(Stored data entries)
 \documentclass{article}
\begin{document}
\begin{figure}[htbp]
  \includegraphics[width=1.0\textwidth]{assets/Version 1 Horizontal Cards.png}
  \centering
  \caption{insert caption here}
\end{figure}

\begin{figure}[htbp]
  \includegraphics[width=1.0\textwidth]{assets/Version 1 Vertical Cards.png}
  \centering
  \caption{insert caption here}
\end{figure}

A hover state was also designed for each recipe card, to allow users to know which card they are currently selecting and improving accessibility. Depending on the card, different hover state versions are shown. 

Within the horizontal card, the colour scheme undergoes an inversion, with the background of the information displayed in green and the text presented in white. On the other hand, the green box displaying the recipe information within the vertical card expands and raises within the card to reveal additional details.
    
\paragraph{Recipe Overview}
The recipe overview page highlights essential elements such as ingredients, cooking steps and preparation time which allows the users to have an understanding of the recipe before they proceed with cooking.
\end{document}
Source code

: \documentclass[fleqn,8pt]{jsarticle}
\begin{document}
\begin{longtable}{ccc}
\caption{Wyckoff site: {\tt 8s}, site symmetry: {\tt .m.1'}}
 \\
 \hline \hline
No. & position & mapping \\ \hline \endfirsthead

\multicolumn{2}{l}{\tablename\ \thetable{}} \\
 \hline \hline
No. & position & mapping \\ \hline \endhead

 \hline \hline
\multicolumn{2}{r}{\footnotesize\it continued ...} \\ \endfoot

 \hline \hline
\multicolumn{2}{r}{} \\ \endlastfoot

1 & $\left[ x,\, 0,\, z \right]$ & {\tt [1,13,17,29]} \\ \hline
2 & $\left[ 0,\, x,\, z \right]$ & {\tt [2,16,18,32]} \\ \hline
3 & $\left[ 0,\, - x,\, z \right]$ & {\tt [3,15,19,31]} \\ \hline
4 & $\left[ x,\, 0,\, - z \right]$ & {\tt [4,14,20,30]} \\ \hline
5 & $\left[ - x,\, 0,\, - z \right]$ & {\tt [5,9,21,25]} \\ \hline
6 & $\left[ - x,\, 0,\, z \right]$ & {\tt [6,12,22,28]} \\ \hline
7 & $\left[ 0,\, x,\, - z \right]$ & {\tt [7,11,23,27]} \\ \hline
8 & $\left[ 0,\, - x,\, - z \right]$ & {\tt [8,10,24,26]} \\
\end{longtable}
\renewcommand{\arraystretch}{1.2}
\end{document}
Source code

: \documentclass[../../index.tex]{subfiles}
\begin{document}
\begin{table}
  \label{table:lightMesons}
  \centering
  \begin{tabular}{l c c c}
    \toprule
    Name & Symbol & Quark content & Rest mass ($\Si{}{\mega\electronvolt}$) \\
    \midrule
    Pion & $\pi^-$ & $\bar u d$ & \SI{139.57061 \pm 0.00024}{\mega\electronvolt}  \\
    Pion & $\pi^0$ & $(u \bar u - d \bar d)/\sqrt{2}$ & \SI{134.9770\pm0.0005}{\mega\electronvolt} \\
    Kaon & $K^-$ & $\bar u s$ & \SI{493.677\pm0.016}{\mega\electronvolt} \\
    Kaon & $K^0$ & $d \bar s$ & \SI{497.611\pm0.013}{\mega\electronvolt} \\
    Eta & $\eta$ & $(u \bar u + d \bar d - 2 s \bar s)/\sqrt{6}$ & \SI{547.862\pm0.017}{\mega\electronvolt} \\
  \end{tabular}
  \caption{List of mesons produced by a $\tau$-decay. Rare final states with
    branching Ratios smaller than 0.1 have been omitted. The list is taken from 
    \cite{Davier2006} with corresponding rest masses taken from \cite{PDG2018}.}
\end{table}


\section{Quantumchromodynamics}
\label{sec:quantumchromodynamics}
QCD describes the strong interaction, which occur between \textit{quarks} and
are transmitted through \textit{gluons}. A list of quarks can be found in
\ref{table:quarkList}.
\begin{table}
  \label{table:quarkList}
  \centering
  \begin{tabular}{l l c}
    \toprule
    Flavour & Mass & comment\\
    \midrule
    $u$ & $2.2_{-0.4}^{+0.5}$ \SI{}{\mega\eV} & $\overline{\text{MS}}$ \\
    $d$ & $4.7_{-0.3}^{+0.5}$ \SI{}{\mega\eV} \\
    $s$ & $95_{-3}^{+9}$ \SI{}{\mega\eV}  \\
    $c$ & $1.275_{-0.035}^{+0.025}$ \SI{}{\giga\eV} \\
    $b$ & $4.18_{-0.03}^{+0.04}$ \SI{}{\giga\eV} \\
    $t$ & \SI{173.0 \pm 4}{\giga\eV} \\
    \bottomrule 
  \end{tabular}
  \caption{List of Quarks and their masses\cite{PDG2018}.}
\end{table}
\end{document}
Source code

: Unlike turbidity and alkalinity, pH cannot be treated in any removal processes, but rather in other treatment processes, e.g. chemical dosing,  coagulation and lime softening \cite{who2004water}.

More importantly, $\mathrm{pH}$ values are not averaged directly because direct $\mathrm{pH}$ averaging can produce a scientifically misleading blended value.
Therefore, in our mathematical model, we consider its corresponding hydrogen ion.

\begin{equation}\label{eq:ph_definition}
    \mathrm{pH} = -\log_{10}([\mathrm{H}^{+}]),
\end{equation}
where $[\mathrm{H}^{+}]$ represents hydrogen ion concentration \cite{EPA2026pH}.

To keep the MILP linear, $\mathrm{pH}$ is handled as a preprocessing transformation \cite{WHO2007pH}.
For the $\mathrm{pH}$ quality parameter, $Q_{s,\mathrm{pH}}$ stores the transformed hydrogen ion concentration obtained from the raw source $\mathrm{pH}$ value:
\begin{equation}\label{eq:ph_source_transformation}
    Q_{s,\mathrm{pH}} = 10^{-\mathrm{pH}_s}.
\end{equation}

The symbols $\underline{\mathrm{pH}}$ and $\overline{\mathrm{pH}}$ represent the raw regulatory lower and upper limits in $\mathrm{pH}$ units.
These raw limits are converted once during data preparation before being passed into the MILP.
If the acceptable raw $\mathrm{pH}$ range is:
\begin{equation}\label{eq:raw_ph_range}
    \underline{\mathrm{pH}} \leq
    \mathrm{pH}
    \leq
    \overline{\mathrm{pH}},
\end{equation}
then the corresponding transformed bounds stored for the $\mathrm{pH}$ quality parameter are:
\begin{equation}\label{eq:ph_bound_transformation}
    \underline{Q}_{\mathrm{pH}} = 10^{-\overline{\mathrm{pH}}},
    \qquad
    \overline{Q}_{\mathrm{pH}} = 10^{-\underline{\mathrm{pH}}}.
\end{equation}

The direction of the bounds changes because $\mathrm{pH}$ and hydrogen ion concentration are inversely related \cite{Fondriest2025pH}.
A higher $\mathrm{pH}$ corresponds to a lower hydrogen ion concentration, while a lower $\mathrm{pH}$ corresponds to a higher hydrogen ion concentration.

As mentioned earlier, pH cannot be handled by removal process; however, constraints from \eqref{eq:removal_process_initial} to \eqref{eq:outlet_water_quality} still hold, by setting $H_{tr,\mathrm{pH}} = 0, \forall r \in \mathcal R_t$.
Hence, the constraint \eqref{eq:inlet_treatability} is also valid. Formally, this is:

Prompt ->
For the entries above, say how many lines contain the word "tabular", giving the number alone.

Task answer ->
4